> [Work item]: In the data that follows, find the line containing "2. **风险评估与沟通**"; then quote that line and every line after it, exactly, through the last one.

[Items from a data source]
====
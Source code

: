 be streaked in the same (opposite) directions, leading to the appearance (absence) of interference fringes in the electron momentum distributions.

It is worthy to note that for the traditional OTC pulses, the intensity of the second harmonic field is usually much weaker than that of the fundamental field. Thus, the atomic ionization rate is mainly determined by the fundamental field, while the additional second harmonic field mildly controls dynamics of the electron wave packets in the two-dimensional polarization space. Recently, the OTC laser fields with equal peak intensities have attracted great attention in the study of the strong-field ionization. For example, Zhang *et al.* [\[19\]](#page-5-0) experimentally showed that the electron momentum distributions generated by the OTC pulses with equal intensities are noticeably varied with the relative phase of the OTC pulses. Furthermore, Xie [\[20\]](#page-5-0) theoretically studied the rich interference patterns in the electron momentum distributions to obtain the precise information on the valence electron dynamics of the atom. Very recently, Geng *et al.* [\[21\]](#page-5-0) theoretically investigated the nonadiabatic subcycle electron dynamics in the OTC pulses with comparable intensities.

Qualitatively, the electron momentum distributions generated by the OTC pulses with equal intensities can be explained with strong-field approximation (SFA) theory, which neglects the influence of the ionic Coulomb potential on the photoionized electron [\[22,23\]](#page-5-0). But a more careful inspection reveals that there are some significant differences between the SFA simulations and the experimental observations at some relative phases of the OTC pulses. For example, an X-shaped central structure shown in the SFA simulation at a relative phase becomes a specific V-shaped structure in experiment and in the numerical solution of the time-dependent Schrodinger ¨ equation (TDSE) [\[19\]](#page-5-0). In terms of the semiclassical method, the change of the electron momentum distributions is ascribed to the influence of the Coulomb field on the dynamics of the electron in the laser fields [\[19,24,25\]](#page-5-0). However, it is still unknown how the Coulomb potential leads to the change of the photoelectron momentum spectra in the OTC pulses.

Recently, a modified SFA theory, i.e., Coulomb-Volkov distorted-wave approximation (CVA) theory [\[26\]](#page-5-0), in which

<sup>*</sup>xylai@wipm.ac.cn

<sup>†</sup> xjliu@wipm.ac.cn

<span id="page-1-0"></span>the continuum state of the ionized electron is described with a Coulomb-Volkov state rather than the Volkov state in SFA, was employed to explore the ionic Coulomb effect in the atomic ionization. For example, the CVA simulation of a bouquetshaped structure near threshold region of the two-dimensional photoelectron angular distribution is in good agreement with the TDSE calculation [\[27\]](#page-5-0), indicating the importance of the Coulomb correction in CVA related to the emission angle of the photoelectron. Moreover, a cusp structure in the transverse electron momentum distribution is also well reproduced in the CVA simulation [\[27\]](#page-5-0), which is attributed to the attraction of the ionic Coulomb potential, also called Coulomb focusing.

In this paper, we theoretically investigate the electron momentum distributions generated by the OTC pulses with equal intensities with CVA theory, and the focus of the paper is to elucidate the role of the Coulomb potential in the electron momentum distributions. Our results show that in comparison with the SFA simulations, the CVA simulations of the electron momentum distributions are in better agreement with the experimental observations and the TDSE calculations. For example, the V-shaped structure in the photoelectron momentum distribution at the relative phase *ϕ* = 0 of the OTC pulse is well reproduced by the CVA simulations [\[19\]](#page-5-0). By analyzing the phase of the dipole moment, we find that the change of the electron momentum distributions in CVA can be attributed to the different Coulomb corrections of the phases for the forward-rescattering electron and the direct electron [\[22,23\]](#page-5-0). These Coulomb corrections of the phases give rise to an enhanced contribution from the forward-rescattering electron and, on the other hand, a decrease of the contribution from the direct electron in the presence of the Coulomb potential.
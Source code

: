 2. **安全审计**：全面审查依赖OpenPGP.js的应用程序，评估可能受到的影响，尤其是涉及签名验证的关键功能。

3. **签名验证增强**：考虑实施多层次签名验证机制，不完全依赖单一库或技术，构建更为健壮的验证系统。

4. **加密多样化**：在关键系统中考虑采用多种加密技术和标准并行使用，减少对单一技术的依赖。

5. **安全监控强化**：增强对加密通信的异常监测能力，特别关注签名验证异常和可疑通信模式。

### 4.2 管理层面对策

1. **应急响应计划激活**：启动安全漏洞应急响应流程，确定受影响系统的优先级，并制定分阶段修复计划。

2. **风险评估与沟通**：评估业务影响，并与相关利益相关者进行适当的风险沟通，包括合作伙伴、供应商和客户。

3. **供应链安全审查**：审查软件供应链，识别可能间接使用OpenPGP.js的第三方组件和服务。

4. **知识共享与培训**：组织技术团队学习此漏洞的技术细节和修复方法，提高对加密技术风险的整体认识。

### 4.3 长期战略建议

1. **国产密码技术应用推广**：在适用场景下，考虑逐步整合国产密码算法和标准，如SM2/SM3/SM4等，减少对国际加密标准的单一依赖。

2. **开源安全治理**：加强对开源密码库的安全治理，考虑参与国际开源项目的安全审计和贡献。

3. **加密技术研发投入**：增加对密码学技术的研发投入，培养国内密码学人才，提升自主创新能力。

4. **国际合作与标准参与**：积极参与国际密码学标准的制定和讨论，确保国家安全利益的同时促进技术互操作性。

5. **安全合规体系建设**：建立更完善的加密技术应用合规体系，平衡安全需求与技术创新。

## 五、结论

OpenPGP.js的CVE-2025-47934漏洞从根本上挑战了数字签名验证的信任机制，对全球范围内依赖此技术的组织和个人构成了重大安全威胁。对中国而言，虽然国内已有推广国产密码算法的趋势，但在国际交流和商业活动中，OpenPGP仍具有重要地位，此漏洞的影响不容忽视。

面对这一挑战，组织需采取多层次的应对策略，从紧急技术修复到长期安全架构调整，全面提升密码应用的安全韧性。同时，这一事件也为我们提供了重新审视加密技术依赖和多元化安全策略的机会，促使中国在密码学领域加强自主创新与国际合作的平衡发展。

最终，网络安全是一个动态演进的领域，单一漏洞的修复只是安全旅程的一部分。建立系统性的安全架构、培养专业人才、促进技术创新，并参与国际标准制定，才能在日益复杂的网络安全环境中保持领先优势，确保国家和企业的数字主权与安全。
====
> [Expected answer]:
2. **风险评估与沟通**：评估业务影响，并与相关利益相关者进行适当的风险沟通，包括合作伙伴、供应商和客户。

3. **供应链安全审查**：审查软件供应链，识别可能间接使用OpenPGP.js的第三方组件和服务。

4. **知识共享与培训**：组织技术团队学习此漏洞的技术细节和修复方法，提高对加密技术风险的整体认识。

### 4.3 长期战略建议

1. **国产密码技术应用推广**：在适用场景下，考虑逐步整合国产密码算法和标准，如SM2/SM3/SM4等，减少对国际加密标准的单一依赖。

2. **开源安全治理**：加强对开源密码库的安全治理，考虑参与国际开源项目的安全审计和贡献。

3. **加密技术研发投入**：增加对密码学技术的研发投入，培养国内密码学人才，提升自主创新能力。

4. **国际合作与标准参与**：积极参与国际密码学标准的制定和讨论，确保国家安全利益的同时促进技术互操作性。

5. **安全合规体系建设**：建立更完善的加密技术应用合规体系，平衡安全需求与技术创新。

## 五、结论

OpenPGP.js的CVE-2025-47934漏洞从根本上挑战了数字签名验证的信任机制，对全球范围内依赖此技术的组织和个人构成了重大安全威胁。对中国而言，虽然国内已有推广国产密码算法的趋势，但在国际交流和商业活动中，OpenPGP仍具有重要地位，此漏洞的影响不容忽视。

面对这一挑战，组织需采取多层次的应对策略，从紧急技术修复到长期安全架构调整，全面提升密码应用的安全韧性。同时，这一事件也为我们提供了重新审视加密技术依赖和多元化安全策略的机会，促使中国在密码学领域加强自主创新与国际合作的平衡发展。

最终，网络安全是一个动态演进的领域，单一漏洞的修复只是安全旅程的一部分。建立系统性的安全架构、培养专业人才、促进技术创新，并参与国际标准制定，才能在日益复杂的网络安全环境中保持领先优势，确保国家和企业的数字主权与安全。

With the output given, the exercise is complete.